I have a workaround, but it should not be necessary. The accepted answer will explain WHY this is happening.
EDIT: Workaround
During application initialization I added this line to the static class initializer for a configuration bean, to force the classloader to preload the classes and resources. It executes instantly there, and when the actual process is invoked it also executes instantly.

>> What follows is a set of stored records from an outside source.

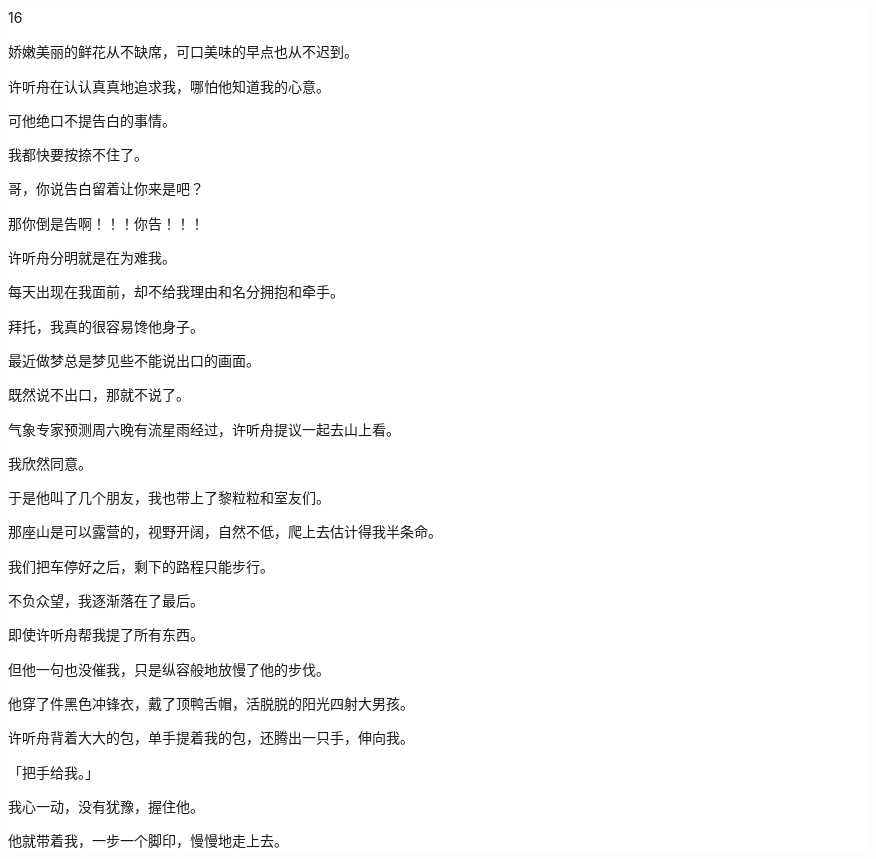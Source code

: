 16


娇嫩美丽的鲜花从不缺席，可口美味的早点也从不迟到。


许听舟在认认真真地追求我，哪怕他知道我的心意。


可他绝口不提告白的事情。


我都快要按捺不住了。


哥，你说告白留着让你来是吧？


那你倒是告啊！！！你告！！！


许听舟分明就是在为难我。


每天出现在我面前，却不给我理由和名分拥抱和牵手。


拜托，我真的很容易馋他身子。


最近做梦总是梦见些不能说出口的画面。


既然说不出口，那就不说了。


气象专家预测周六晚有流星雨经过，许听舟提议一起去山上看。


我欣然同意。


于是他叫了几个朋友，我也带上了黎粒粒和室友们。


那座山是可以露营的，视野开阔，自然不低，爬上去估计得我半条命。


我们把车停好之后，剩下的路程只能步行。


不负众望，我逐渐落在了最后。


即使许听舟帮我提了所有东西。


但他一句也没催我，只是纵容般地放慢了他的步伐。


他穿了件黑色冲锋衣，戴了顶鸭舌帽，活脱脱的阳光四射大男孩。


许听舟背着大大的包，单手提着我的包，还腾出一只手，伸向我。


「把手给我。」


我心一动，没有犹豫，握住他。


他就带着我，一步一个脚印，慢慢地走上去。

XSSFWorkbook preload = new XSSFWorkbook ();
The final workaround was to preload all of the jar files related to SSL, security, and POI. As near as I can tell, when loaded late in a spring batch context (may be a red herring), the classloader is attempting to validate the bouncycastle jar files with algorithms encoded in the bouncycastle classes, and is running everything in the SSL stack in interpreted mode.
Reflections reflections = new Reflections("org.bouncycastle", this.getClass().getClassLoader(), new SubTypesScanner(false));
Set<Class<? extends Object>> bouncyCastleClasses = reflections.getSubTypesOf(Object.class);
reflections = new Reflections("sun.security", this.getClass().getClassLoader(), new SubTypesScanner(false));
Set<Class<? extends Object>> sunSecurityClasses = reflections.getSubTypesOf(Object.class);
reflections = new Reflections("javax.ssl", this.getClass().getClassLoader(), new SubTypesScanner(false));
Set<Class<? extends Object>> javaSslClasses = reflections.getSubTypesOf(Object.class);
reflections = new Reflections("org.apache.poi", this.getClass().getClassLoader(), new SubTypesScanner(false));
Set<Class<? extends Object>> poiClasses = reflections.getSubTypesOf(Object.class);
POM excerpt:
<poi.version>4.0.1</poi.version>
<!-- apache poi / poi-ooxml -->
<dependency>
<groupId>org.apache.poi</groupId>
<artifactId>poi</artifactId>
<version>${poi.version}</version>
</dependency>
<dependency>
<groupId>org.apache.poi</groupId>
<artifactId>poi-scratchpad</artifactId>
<version>${poi.version}</version>
</dependency>
<dependency>
<groupId>org.apache.poi</groupId>
<artifactId>poi-ooxml</artifactId>
<version>${poi.version}</version>
</dependency>
Code:
public void beforeJob(JobExecution jobExecution) {
if (logger.isDebugEnabled()) {
workbookname = "debuginfo-" + System.currentTimeMillis() + ".xlsx";
logger.debug("Debug statistics dump file will be saved at [{}]", workbookname);
debugStatsDump = new XSSFWorkbook(); // This line takes several minutes to run, apparently in the classloader???
}
}
回答1:
It turns out that under some circumstances when you mix jars from different versions of java (say 1.5 and 1.8), the JIT will throw up its hands and run in interpreted mode. There are several reports of the behavior listed on Oracle's website that say "we don't know why it's doing this, we won't fix it".
I downloaded sources for the libraries that were not compiled in 1.8 and built from source, and all is well.